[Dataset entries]
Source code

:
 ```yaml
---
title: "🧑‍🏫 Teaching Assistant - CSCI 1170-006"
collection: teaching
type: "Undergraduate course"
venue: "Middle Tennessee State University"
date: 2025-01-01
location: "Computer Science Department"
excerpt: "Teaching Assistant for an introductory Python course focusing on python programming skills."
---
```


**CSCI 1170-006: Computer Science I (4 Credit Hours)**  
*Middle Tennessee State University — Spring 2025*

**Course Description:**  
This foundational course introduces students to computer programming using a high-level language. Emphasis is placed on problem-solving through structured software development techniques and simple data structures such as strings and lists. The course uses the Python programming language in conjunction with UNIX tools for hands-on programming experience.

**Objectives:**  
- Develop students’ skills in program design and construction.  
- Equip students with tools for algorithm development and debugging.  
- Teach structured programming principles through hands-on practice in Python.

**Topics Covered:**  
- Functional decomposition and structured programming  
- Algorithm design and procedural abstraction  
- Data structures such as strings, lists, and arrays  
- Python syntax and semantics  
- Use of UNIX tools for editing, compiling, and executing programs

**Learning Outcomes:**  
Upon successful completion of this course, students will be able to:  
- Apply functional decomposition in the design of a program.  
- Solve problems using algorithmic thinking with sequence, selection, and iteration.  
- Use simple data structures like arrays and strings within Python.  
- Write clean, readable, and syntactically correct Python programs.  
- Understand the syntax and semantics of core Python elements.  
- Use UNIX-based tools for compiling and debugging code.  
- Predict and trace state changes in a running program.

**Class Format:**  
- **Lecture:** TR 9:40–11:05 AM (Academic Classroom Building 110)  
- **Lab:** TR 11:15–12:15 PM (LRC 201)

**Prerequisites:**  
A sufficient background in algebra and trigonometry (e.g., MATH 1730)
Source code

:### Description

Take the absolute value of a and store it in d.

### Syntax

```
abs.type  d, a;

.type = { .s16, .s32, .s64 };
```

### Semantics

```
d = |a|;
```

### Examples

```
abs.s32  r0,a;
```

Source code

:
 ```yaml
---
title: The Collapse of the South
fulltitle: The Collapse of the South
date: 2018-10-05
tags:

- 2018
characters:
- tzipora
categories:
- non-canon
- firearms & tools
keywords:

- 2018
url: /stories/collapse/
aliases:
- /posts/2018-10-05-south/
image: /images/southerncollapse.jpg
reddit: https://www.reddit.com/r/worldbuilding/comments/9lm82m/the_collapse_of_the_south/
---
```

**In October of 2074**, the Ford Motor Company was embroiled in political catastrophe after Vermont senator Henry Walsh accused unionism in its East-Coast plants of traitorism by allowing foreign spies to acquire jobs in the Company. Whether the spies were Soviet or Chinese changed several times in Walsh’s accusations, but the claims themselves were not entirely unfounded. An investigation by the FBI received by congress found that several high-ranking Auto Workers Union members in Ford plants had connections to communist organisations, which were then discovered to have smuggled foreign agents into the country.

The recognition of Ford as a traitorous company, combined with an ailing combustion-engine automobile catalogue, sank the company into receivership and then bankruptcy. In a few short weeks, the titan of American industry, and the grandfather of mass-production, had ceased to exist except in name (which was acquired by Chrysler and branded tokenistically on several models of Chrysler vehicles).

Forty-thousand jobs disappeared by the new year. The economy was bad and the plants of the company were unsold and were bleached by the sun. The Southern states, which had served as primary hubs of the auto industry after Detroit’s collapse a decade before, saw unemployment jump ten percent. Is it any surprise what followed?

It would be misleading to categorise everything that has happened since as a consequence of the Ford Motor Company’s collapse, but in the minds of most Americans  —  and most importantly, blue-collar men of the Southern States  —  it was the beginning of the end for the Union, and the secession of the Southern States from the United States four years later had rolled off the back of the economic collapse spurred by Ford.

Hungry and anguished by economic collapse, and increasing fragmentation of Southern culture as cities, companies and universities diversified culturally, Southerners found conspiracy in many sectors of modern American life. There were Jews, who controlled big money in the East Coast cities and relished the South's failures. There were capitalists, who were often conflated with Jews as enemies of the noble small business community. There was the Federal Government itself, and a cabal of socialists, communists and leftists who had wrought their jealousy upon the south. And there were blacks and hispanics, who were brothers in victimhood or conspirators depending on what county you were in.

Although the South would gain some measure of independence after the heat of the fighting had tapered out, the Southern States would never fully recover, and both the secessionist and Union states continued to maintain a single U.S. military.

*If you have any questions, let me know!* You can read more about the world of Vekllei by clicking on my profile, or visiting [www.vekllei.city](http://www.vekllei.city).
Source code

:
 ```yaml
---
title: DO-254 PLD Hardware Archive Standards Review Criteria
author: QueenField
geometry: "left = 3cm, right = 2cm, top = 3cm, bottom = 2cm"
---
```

▶ _What is being asked_:
Your answer should be a single number, namely how many lines of the data above hold "Tennessee".

▶ _Your solution_:
2